Abstract

Most information systems research explains technology adoption as a firm’s response to institutional pressures—coercive, mimetic, and normative (DiMaggio & Powell, 1983). However, this perspective largely treats such pressures as environmental givens. In contrast, idea of this study asks: “How do technology providers strategically construct institutional pressures to influence IT adoption?” Grounded in institutional theory and the STP (segmentation, targeting, positioning) framework, we argue that providers actively shape adoption environments by aligning product characteristics, organizational resources, and market conditions with specific institutional forces. For example, providers may amplify coercive pressure by collaborating with regulators, trigger mimetic effects by positioning early adopters, or reinforce normative legitimacy through training and certification schemes.

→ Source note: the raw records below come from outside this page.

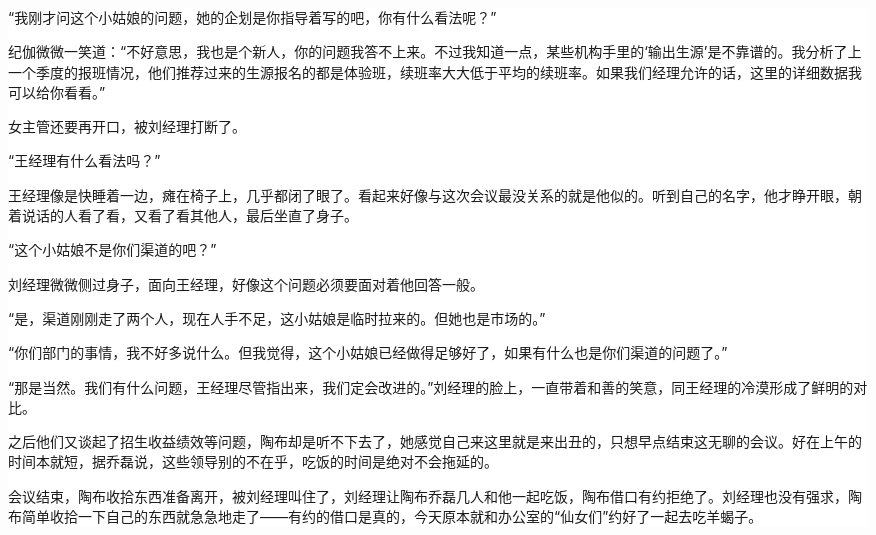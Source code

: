 “我刚才问这个小姑娘的问题，她的企划是你指导着写的吧，你有什么看法呢？”

纪伽微微一笑道：“不好意思，我也是个新人，你的问题我答不上来。不过我知道一点，某些机构手里的‘输出生源’是不靠谱的。我分析了上一个季度的报班情况，他们推荐过来的生源报名的都是体验班，续班率大大低于平均的续班率。如果我们经理允许的话，这里的详细数据我可以给你看看。”

女主管还要再开口，被刘经理打断了。

“王经理有什么看法吗？”

王经理像是快睡着一边，瘫在椅子上，几乎都闭了眼了。看起来好像与这次会议最没关系的就是他似的。听到自己的名字，他才睁开眼，朝着说话的人看了看，又看了看其他人，最后坐直了身子。

“这个小姑娘不是你们渠道的吧？”

刘经理微微侧过身子，面向王经理，好像这个问题必须要面对着他回答一般。

“是，渠道刚刚走了两个人，现在人手不足，这小姑娘是临时拉来的。但她也是市场的。”

“你们部门的事情，我不好多说什么。但我觉得，这个小姑娘已经做得足够好了，如果有什么也是你们渠道的问题了。”

“那是当然。我们有什么问题，王经理尽管指出来，我们定会改进的。”刘经理的脸上，一直带着和善的笑意，同王经理的冷漠形成了鲜明的对比。

之后他们又谈起了招生收益绩效等问题，陶布却是听不下去了，她感觉自己来这里就是来出丑的，只想早点结束这无聊的会议。好在上午的时间本就短，据乔磊说，这些领导别的不在乎，吃饭的时间是绝对不会拖延的。

会议结束，陶布收拾东西准备离开，被刘经理叫住了，刘经理让陶布乔磊几人和他一起吃饭，陶布借口有约拒绝了。刘经理也没有强求，陶布简单收拾一下自己的东西就急急地走了——有约的借口是真的，今天原本就和办公室的“仙女们”约好了一起去吃羊蝎子。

Prior studies (e.g., Shahzad & Zhang, 2025; Jalo & Pirkkalainen, 2024) acknowledge institutional pressures but focus on how adopters respond, neglecting how providers construct these pressures as strategic tools. To examine these strategic configurations, we plan to adopt fuzzy-set qualitative comparative analysis (fsQCA), which enables the identification of multiple, equifinal pathways through which providers influence institutional environments. This approach moves beyond linear assumptions and highlights how different configurations of provider strategy can activate adoption pressure. By shifting the unit of analysis from adopters to providers, this study contributes to institutional theory by emphasizing strategic agency. It also offers actionable insights for IT vendors seeking to accelerate adoption through deliberate institutional positioning.